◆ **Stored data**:
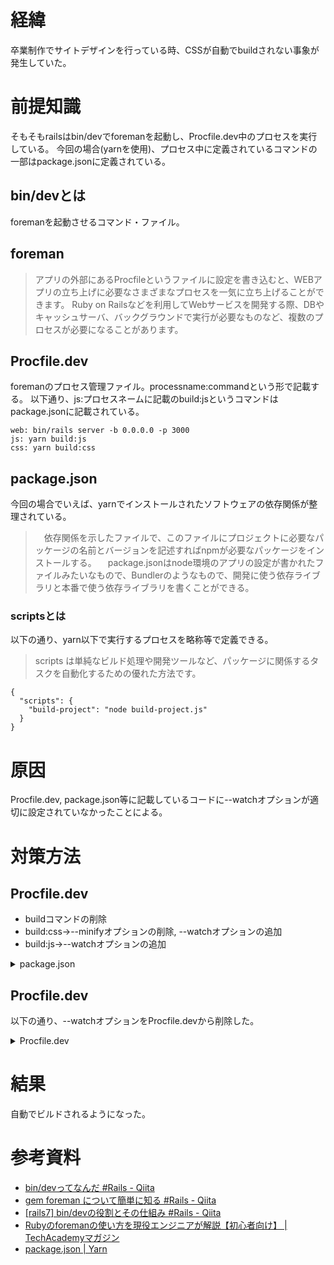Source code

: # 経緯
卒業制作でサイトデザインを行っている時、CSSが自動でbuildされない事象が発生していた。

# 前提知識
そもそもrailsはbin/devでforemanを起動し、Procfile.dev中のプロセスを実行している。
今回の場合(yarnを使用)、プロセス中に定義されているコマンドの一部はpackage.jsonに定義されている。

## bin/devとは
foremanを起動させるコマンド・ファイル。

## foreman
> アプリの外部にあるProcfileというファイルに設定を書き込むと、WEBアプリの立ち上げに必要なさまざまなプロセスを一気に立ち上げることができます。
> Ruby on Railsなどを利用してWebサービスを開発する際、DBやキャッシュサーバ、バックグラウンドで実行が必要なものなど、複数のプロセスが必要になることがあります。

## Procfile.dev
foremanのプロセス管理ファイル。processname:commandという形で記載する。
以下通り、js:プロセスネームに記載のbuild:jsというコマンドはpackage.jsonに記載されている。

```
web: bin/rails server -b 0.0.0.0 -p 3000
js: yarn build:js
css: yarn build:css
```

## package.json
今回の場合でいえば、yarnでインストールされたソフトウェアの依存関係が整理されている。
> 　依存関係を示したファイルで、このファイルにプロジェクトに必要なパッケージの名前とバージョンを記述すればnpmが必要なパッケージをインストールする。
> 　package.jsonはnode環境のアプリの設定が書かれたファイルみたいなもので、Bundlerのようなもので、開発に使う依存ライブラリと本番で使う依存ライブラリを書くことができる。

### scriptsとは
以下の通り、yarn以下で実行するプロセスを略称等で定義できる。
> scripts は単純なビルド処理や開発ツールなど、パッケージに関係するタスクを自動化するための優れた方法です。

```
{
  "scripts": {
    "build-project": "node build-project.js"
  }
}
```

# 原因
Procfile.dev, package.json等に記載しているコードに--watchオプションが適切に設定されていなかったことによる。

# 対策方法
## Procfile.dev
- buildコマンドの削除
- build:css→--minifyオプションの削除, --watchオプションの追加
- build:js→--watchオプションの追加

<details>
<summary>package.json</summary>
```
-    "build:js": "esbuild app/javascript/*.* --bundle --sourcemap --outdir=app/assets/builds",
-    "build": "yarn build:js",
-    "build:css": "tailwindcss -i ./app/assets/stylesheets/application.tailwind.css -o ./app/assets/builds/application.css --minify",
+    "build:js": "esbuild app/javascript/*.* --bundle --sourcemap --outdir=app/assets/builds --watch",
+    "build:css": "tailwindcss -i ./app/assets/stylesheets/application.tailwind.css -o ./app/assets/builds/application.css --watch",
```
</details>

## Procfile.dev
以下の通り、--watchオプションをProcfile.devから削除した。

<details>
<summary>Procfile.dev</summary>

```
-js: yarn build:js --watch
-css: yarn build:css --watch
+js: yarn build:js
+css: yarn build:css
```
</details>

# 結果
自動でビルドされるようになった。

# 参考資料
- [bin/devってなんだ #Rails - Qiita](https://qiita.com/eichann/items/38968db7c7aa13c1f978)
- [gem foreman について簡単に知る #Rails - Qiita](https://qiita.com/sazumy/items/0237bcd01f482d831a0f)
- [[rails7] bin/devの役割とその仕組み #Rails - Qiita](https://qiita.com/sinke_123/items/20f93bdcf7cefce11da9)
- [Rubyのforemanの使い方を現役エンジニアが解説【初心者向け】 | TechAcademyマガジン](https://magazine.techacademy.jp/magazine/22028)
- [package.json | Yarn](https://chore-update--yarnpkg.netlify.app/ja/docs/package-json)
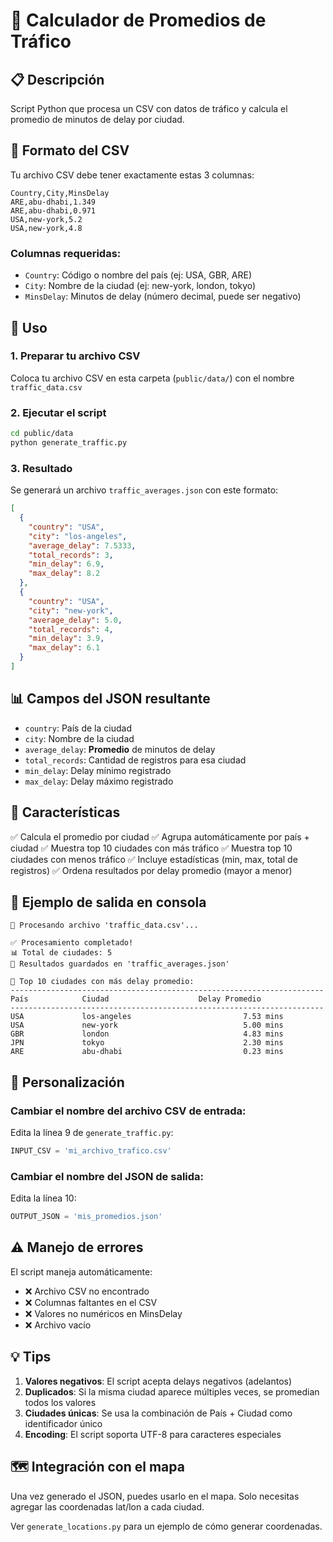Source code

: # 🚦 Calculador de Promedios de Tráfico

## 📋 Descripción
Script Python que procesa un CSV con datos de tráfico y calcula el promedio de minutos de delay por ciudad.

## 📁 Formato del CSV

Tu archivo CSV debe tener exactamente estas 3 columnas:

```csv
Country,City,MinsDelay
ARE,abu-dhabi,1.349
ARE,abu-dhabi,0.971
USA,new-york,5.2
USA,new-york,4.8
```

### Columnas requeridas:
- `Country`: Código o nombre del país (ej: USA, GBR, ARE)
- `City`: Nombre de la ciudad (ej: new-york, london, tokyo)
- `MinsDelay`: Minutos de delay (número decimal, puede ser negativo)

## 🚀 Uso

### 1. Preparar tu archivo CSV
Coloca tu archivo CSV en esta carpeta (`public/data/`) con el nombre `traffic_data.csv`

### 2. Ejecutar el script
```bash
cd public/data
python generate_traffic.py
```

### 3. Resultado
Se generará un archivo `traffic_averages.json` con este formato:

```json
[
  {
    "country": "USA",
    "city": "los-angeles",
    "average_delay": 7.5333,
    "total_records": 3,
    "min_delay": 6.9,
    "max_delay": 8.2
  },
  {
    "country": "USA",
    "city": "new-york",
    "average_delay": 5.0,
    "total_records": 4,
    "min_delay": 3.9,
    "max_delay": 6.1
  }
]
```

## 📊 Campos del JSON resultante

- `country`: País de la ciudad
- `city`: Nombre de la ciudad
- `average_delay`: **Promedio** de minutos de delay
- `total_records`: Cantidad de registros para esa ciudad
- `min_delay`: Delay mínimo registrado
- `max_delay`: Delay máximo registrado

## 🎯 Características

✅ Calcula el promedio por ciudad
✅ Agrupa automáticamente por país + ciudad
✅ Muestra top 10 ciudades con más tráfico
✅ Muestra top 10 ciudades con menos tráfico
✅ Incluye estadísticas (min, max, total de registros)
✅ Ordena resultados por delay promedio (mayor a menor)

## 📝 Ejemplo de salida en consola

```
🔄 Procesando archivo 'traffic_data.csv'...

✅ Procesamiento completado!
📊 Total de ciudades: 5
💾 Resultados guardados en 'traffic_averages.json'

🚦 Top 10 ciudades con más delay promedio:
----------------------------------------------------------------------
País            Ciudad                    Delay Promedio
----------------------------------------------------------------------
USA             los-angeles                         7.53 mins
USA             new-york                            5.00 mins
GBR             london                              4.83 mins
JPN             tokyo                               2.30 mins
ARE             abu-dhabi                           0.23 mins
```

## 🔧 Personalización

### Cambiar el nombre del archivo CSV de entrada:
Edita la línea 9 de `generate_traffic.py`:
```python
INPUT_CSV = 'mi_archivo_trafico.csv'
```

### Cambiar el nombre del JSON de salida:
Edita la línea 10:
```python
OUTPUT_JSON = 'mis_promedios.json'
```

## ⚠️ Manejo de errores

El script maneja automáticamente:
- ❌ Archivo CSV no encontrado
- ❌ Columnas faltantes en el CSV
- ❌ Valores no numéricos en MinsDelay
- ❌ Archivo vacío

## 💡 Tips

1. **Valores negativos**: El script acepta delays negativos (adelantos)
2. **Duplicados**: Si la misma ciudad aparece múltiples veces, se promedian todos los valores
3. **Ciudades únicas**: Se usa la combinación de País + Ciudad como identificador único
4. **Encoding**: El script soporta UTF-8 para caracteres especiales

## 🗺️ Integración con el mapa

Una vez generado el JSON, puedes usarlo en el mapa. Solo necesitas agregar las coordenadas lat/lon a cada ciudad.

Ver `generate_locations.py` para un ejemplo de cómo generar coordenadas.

◆ **Try it**: Your response should be the lines of the entries above that include the string "dhabi".

◆ **Your solution**:
ARE,abu-dhabi,1.349
ARE,abu-dhabi,0.971
ARE             abu-dhabi                           0.23 mins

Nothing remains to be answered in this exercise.